Our Valdez design carries a black bear beneath an arched VALDEZ and the line Alaska Territory · Est. 1959, printed in a worn, woodcut style. The bear is the Alaska of the backcountry — the wild, mountain-and-glacier country the town is set into — and the 1959 date marks Alaska statehood. It reads like an old outfitter's stamp: not a cruise-ship souvenir, but the mark of the glacier town at the end of the fjord, the Little Switzerland of Alaska.

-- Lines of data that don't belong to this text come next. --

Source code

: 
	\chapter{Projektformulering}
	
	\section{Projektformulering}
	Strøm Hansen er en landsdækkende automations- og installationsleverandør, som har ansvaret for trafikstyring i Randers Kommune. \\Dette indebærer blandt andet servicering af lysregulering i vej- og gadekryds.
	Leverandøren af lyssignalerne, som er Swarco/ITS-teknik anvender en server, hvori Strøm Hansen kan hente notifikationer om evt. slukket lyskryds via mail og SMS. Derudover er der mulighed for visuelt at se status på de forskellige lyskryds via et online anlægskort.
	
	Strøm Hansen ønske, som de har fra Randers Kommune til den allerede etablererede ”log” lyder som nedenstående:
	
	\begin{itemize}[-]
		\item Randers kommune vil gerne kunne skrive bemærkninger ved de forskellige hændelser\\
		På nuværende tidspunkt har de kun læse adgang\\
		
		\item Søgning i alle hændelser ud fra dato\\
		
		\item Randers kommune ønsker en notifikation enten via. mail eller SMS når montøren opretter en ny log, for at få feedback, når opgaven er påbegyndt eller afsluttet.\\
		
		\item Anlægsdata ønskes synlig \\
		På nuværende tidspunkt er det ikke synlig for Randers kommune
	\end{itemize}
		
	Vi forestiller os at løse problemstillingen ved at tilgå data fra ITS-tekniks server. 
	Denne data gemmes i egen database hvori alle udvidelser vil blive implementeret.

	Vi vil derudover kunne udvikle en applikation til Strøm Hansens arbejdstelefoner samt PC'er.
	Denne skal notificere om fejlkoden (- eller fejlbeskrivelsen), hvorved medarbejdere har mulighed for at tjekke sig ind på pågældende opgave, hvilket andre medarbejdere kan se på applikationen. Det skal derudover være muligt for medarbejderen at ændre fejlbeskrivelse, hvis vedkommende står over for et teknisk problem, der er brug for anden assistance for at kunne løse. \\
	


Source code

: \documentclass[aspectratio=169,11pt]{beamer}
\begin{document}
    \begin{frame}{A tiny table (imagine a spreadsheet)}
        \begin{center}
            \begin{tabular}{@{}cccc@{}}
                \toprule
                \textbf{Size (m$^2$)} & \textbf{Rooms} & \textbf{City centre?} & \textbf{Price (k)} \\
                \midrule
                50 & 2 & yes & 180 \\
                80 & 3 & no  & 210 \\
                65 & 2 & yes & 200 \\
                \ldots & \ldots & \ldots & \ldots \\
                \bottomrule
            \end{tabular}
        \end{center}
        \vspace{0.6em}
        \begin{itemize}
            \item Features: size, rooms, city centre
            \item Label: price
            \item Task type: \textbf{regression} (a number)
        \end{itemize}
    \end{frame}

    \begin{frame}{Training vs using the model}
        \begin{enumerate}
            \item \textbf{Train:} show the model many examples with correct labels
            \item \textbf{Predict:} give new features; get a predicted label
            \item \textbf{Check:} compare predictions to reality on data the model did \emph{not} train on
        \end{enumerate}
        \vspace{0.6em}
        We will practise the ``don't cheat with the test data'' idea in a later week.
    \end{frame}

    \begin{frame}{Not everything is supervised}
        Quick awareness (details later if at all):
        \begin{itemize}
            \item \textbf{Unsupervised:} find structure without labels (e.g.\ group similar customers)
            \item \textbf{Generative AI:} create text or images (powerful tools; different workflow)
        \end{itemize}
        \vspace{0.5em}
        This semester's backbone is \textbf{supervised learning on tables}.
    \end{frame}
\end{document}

Spanish ships charted these waters first: in 1790 the explorer Salvador Fidalgo named the port for Antonio Valdes y Basan, a Spanish naval minister. Long before that, the Chugach (Sugpiaq) and Ahtna peoples knew this coast as a trade crossroads at the edge of the Sound. The town itself was born of gold — founded in 1898 as a port of entry for prospectors bound for the Klondike, who climbed the brutal Valdez Glacier Trail toward the Interior. It was "Copper City" before it was Valdez, and it incorporated in 1901.
Why People Visit Valdez, AK
People come to Valdez for the scale of it — tidewater glaciers calving into the Sound, peaks straight off the harbor, and snow measured in feet. It is a gold-rush town turned glacier port, the Little Switzerland of Alaska, rugged and beautiful and welcoming at the end of the road from Anchorage.